One big difference between Hillel and Chabad isn’t prayer services or kashrut, but in their approach to a hot button issue in contemporary Jewish life: Israel. Hillel has been caught up in the fraught campus debates over Israel, while Chabad houses have primarily focussed on Shabbat and holiday gatherings.

“I was and am a great fan of Hillel,” said Dr. Robert Gutman, a retired physician and former Duke Medical Center faculty member who is active in Durham’s Jewish community, and a neighbor of Fleishman House. “But from what I’ve seen and heard on Duke campus, the University of Florida and the University of North Carolina, the inevitable and unfortunate competition between Hillel and Chabad on campus takes on political tones — and the stronger supporters of Israel migrate to Chabad.”

This perception may be the result of past public controversy involving “Open Hillel,” which was not affiliated with Hillel International.

“We are by far the largest provider of Israel engagement opportunities,” said Hillel’s Lehman in a statement. He said Hillel is home to 70 Jewish Agency Israel Fellows and 29 Israel-centered engagement professionals, the largest recruiter of students for Birthright Israel and Onward Israel experiences, and the host of thousands of on-campus Israel engagement speakers, courses and programs each year.

“Hillel also takes the leading role on campus in combating the demonization of Israel through BDS and similar anti-Israel campaigns, and in addressing other instances of antisemitism that can create an unwelcoming environment for Jewish students,” Lehman said.

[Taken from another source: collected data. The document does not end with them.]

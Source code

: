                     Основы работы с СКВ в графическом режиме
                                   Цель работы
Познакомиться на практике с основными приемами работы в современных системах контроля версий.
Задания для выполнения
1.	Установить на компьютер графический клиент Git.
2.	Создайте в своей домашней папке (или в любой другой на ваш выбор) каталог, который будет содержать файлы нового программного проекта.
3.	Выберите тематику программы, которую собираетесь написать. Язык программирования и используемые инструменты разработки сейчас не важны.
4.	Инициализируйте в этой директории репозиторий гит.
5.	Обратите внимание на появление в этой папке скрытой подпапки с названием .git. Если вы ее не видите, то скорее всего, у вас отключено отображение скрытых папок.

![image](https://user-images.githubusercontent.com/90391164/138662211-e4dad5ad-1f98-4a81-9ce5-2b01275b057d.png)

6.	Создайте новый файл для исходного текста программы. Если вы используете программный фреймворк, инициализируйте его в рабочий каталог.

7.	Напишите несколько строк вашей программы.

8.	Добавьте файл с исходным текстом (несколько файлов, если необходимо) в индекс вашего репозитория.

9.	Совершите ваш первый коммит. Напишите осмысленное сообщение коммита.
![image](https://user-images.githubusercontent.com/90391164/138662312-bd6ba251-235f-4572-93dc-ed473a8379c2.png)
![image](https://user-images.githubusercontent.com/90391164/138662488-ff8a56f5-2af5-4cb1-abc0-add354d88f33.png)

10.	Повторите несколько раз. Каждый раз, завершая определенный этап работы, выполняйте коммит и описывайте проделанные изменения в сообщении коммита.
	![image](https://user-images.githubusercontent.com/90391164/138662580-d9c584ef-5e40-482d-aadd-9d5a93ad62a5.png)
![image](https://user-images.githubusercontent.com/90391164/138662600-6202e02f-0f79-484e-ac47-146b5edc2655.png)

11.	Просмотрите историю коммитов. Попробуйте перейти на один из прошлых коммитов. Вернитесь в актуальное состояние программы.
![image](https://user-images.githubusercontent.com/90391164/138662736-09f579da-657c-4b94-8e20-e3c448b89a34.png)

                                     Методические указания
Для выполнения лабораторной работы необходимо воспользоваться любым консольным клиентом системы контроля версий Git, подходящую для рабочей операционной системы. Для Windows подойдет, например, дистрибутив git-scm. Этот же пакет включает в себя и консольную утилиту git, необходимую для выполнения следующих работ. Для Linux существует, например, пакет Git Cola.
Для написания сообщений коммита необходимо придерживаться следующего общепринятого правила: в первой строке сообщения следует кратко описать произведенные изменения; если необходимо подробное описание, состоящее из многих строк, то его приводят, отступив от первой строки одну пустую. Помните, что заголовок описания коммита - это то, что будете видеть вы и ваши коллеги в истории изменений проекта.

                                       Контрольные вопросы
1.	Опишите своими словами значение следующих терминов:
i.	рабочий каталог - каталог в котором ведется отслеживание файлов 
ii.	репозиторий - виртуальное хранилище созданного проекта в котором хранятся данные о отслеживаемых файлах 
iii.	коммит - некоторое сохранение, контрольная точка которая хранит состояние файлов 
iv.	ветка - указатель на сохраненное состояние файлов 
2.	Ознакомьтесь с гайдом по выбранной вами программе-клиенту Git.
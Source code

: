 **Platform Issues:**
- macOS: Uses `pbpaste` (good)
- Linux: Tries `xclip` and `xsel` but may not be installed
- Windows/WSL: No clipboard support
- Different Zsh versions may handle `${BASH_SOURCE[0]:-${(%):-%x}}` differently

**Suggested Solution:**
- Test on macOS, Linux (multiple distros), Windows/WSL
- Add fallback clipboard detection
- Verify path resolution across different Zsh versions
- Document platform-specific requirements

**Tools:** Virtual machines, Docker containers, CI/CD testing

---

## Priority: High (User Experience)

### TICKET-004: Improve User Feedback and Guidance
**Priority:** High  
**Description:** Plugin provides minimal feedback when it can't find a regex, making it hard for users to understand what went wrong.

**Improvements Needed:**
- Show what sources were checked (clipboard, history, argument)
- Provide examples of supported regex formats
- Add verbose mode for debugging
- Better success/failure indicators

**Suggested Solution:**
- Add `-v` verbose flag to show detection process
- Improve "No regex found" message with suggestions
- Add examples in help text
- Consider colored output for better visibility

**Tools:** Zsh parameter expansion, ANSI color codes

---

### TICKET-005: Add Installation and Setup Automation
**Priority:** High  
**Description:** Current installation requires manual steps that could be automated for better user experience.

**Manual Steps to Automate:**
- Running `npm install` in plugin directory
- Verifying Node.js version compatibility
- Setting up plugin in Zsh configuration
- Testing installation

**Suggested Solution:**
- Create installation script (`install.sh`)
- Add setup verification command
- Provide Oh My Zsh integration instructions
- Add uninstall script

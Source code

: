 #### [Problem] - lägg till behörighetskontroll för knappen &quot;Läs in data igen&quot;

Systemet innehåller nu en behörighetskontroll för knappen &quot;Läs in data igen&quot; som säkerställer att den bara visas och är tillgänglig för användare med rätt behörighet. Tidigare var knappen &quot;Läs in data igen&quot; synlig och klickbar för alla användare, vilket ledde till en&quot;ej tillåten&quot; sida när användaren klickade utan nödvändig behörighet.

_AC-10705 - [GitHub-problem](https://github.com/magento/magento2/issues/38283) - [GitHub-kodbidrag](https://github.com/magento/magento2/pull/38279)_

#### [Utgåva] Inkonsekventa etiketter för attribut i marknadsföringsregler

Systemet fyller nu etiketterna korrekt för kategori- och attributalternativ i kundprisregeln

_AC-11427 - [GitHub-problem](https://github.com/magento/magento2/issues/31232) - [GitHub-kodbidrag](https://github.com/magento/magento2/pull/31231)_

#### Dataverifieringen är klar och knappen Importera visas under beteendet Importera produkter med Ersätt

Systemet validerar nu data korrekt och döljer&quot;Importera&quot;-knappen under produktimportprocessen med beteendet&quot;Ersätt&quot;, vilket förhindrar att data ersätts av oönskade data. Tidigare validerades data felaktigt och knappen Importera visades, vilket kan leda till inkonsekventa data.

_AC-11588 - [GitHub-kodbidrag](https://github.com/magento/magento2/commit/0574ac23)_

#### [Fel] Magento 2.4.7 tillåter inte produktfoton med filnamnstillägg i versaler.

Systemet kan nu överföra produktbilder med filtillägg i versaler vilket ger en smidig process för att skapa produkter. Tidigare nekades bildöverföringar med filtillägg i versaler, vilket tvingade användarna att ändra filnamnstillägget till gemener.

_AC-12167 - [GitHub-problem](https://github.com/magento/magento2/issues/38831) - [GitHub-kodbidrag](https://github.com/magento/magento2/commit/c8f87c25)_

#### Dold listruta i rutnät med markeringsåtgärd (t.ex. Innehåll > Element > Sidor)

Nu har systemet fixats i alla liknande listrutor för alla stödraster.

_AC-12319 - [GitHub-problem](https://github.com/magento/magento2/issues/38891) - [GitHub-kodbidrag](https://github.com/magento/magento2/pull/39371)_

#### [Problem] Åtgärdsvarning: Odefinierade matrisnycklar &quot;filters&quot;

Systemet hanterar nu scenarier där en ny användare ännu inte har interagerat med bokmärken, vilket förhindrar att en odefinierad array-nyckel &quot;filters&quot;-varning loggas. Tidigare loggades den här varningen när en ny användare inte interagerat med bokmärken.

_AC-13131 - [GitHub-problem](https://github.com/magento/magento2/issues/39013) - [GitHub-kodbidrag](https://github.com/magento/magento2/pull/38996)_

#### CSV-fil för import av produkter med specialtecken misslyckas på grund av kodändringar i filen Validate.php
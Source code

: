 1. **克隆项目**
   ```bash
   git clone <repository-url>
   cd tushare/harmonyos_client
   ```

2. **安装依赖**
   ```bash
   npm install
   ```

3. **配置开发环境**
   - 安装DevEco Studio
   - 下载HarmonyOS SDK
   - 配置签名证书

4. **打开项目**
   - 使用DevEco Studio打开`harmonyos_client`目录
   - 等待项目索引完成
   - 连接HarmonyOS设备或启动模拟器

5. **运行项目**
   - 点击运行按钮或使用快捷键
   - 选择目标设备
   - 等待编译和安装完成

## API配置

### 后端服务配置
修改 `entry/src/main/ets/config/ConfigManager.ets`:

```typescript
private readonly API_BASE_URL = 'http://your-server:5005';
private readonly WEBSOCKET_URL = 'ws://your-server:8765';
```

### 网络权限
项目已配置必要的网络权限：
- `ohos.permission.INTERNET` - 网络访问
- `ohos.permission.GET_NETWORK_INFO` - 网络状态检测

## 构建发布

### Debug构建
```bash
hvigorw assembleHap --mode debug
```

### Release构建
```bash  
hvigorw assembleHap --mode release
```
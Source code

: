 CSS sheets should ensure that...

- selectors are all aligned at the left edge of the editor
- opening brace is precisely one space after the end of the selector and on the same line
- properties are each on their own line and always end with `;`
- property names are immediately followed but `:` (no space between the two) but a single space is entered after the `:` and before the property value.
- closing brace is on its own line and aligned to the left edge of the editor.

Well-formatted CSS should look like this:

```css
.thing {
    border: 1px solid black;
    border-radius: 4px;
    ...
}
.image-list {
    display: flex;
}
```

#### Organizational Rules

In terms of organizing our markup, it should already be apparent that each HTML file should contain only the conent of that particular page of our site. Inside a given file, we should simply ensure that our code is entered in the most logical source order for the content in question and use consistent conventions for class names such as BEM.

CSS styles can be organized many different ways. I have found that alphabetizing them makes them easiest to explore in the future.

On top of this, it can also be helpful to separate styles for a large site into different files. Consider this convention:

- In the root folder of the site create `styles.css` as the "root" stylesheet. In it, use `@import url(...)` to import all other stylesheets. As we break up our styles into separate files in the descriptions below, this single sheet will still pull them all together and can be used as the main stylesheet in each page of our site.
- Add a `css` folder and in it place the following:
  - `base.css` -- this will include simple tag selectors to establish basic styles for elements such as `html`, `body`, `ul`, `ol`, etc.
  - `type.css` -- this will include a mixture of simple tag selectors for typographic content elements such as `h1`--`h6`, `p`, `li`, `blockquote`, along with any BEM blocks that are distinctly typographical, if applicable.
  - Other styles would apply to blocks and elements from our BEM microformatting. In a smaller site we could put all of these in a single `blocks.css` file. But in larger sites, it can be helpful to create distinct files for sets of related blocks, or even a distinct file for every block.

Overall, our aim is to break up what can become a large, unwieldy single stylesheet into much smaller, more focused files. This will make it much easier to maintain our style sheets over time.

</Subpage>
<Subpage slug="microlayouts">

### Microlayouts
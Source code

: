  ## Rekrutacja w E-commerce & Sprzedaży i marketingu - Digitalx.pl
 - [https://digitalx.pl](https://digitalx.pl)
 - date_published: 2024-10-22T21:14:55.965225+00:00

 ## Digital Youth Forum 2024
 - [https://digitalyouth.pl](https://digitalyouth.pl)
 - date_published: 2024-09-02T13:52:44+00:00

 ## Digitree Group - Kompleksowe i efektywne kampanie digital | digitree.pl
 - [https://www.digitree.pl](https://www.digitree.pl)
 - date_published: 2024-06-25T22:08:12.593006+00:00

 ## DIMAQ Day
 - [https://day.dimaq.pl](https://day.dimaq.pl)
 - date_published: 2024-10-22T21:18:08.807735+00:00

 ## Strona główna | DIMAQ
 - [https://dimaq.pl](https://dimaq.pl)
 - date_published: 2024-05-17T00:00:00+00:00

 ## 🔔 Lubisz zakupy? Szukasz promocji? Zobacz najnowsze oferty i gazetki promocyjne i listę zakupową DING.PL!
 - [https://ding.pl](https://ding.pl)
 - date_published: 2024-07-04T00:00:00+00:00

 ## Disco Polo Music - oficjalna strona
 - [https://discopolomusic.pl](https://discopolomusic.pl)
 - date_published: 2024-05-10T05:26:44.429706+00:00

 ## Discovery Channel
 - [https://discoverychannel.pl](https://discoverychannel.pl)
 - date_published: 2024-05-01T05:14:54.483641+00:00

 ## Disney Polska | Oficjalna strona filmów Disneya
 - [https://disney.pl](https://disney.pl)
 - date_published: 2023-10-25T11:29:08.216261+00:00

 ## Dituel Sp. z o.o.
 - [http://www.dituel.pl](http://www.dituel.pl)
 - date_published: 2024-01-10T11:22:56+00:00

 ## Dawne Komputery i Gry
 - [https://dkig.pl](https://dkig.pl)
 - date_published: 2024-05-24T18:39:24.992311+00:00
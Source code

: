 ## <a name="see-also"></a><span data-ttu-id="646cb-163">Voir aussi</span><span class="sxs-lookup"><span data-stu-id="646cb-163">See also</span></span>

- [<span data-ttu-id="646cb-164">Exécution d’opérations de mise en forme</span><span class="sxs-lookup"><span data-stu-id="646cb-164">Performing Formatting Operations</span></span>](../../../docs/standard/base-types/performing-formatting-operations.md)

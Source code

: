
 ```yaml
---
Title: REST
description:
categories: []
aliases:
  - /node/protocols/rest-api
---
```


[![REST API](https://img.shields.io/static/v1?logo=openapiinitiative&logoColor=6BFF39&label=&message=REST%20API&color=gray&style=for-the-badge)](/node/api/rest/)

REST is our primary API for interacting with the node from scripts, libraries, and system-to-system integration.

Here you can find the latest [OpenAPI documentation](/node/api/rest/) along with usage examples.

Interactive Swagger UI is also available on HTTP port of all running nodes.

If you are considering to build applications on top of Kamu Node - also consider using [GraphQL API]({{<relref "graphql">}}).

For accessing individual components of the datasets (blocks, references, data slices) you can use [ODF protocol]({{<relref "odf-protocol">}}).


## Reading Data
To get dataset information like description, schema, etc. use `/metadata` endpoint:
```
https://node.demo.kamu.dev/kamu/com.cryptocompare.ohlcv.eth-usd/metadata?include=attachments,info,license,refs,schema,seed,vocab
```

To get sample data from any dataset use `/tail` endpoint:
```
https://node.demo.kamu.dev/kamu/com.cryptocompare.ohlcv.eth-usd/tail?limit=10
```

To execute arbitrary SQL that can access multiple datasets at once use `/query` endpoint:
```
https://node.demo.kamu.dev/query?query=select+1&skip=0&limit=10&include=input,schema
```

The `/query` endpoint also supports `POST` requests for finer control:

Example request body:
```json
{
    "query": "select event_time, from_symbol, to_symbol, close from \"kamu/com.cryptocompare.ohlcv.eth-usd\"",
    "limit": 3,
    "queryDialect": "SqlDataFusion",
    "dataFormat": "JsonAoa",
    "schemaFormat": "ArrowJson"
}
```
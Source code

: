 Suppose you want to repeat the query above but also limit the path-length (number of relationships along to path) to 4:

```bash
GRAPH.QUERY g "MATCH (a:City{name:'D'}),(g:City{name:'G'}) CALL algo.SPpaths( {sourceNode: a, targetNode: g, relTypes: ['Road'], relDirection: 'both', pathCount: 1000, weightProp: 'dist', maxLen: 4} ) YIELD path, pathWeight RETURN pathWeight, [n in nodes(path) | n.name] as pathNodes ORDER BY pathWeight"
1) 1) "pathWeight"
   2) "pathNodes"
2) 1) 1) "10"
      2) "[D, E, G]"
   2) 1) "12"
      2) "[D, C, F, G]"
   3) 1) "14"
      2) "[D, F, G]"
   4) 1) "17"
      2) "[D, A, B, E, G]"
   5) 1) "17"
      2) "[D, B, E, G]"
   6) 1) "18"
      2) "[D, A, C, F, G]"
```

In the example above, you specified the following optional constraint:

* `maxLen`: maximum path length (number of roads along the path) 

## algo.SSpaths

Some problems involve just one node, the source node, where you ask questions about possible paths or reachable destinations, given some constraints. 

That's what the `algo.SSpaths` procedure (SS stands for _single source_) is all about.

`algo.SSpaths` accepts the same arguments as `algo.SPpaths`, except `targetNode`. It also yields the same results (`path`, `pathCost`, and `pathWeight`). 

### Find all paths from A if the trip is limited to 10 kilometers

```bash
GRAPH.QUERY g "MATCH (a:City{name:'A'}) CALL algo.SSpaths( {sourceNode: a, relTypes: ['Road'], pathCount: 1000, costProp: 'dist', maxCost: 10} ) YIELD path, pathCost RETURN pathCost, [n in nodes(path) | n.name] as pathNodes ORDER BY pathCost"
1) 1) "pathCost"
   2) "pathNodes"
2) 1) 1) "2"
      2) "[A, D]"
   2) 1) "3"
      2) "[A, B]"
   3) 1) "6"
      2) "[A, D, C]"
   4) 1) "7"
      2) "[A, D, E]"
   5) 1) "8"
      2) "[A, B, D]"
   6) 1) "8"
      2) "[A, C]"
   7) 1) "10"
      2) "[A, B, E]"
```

Chaya and Rabbi Nossen Fellig

Chaya and Rabbi Nossen Fellig

Back at the Duke dedication ceremony, speakers pointed out how far Jewish life on campus has come, from 1911, when two Jews were admitted, through the 1990s, when Fleishman would host the relatively few Jewish undergraduates at his home synagogue in Fayetteville, to the grand, new Chabad House.

“No one size fits all for students,” said Chabad’s Rabbi Fellig. “There is no way one organization can reach out to every Jewish student.

“What both Chabad and Hillel do is to provide a community of Jewish students in which they find relationships with each other,” said Ron Wolfson, a professor of education at American Jewish University. “Thank God for Chabad and Hillel.”

Correction: The original version of this article incorrectly referred to controversy around Open Hillel, an organization not affiliated with Hillel, as ongoing. In fact, the organization has not been active in recent years.